Darren Duncan wrote:

Here are some of the things I like (correct me if any actually not present):

Your summary looks very good. Thanks you.



- SQL strings given to prepare() can have "?" placeholders for inspecific literals to fill in later with bind() functions. VERY VALUABLE.
- Actual blobs can be stored and fetched without any nasty encoding/decoding.

Version 2.8.13 already supports this, BTW. Version 3.0 will continue the support.

- Can distinguish between a NULL (explicit unknown value) and a string of zero length (explicit known value).

SQLite has had this property going back to version 1.0. The distinction is lost in the wrappers to many scripting languages. But that isn't really SQLite's fault.

I do not see UTF-16 providing any speed benefits in regards to
being 'the same' as internal Unicode representations for various operating systems like Windows or Mac OS X; true, it may match some OSs, but for others you will need just as much work or speed penalty to convert from UTF-16 to what the operating system uses and from UTF-8. Of course, you may already know this and the disk/memory usage leveling may be the main reason you support UTF-16.



The internal representation of text can be either UTF-8 or UTF-16 (either byte order).

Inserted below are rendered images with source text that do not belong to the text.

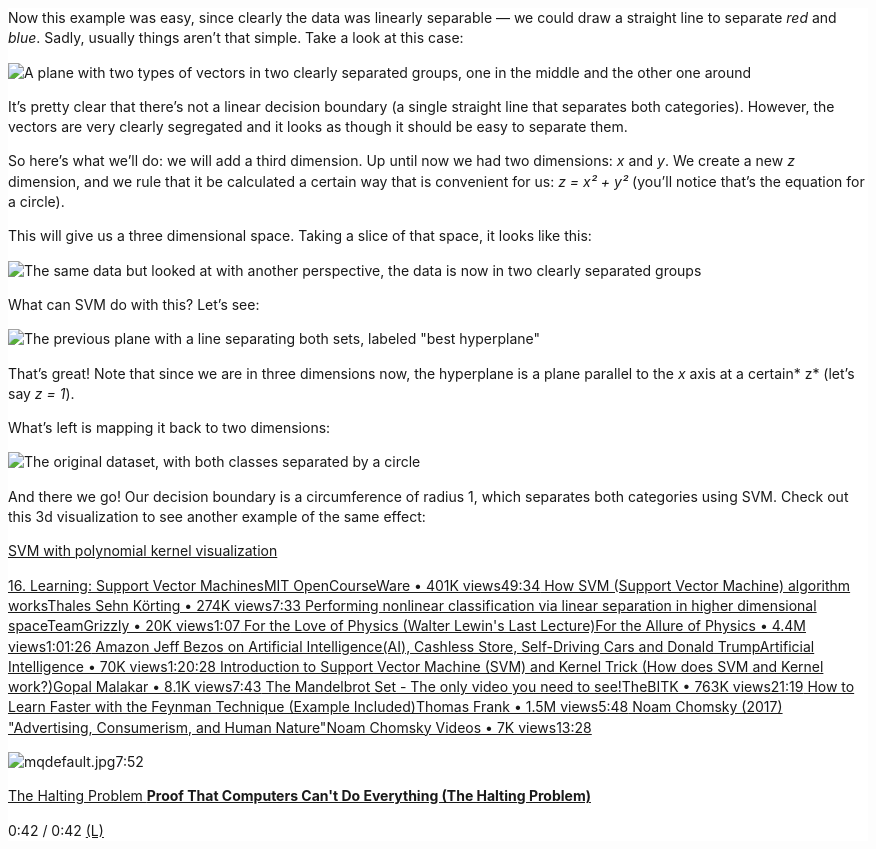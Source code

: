 Now this example was easy, since clearly the data was linearly separable — we could draw a straight line to separate *red* and *blue*. Sadly, usually things aren’t that simple. Take a look at this case:

![A plane with two types of vectors in two clearly separated groups, one in the middle and the other one around](../_resources/538295ec503d6bedc36e1941e3de3ae2.png)

It’s pretty clear that there’s not a linear decision boundary (a single straight line that separates both categories). However, the vectors are very clearly segregated and it looks as though it should be easy to separate them.

So here’s what we’ll do: we will add a third dimension. Up until now we had two dimensions: *x* and *y*. We create a new *z* dimension, and we rule that it be calculated a certain way that is convenient for us: *z = x² + y²* (you’ll notice that’s the equation for a circle).

This will give us a three dimensional space. Taking a slice of that space, it looks like this:

![The same data but looked at with another perspective, the data is now in two clearly separated groups](../_resources/5f50fbd72a4eb99885ea4ef45aaed5f0.png)

What can SVM do with this? Let’s see:

![The previous plane with a line separating both sets, labeled "best hyperplane"](../_resources/3a4f0e3a6e2947212869ad16f5eddfba.png)

That’s great! Note that since we are in three dimensions now, the hyperplane is a plane parallel to the *x* axis at a certain* z* (let’s say *z = 1*).

What’s left is mapping it back to two dimensions:

![The original dataset, with both classes separated by a circle](../_resources/707d354240b0ecc9e12609e6c84f1c9a.png)

And there we go! Our decision boundary is a circumference of radius 1, which separates both categories using SVM. Check out this 3d visualization to see another example of the same effect:

[SVM with polynomial kernel visualization](https://www.youtube.com/watch?v=3liCbRZPrZA)

[ 16. Learning: Support Vector MachinesMIT OpenCourseWare • 401K views49:34](https://www.youtube.com/watch?v=_PwhiWxHK8o)[ How SVM (Support Vector Machine) algorithm worksThales Sehn Körting • 274K views7:33](https://www.youtube.com/watch?v=1NxnPkZM9bc)[ Performing nonlinear classification via linear separation in higher dimensional spaceTeamGrizzly • 20K views1:07](https://www.youtube.com/watch?v=9NrALgHFwTo)[ For the Love of Physics (Walter Lewin's Last Lecture)For the Allure of Physics • 4.4M views1:01:26](https://www.youtube.com/watch?v=4a0FbQdH3dY)[ Amazon Jeff Bezos on Artificial Intelligence(AI), Cashless Store, Self-Driving Cars and Donald TrumpArtificial Intelligence • 70K views1:20:28](https://www.youtube.com/watch?v=VAM6b0UkEYw)[ Introduction to Support Vector Machine (SVM) and Kernel Trick (How does SVM and Kernel work?)Gopal Malakar • 8.1K views7:43](https://www.youtube.com/watch?v=ikt7Qze0czE)[ The Mandelbrot Set - The only video you need to see!TheBITK • 763K views21:19](https://www.youtube.com/watch?v=56gzV0od6DU)[ How to Learn Faster with the Feynman Technique (Example Included)Thomas Frank • 1.5M views5:48](https://www.youtube.com/watch?v=_f-qkGJBPts)[ Noam Chomsky (2017) "Advertising, Consumerism, and Human Nature"Noam Chomsky Videos • 7K views13:28](https://www.youtube.com/watch?v=pfi4yhGQ8hg)

![mqdefault.jpg](../_resources/de266680748030b21f31b9a5d2126b91.jpg)7:52

[The Halting Problem **Proof That Computers Can't Do Everything (The Halting Problem)**](https://www.youtube.com/watch?v=92WHN-pAFCs)

0:42 / 0:42
[(L)](https://www.youtube.com/watch?v=3liCbRZPrZA)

The text representation is fixed when the database is created. If you are dealing primarily with UTF-8 text, it makes sense then to create the database so that it uses UTF-8 internally. Similarly, create databases to use UTF-16 internally if that is your primary usage. That way conversions are minimized. Regardless of the internal representation, text can always be accessed as either UTF-8 or UTF-16. If what you want does not match the internal representation, an automatic conversion occurs.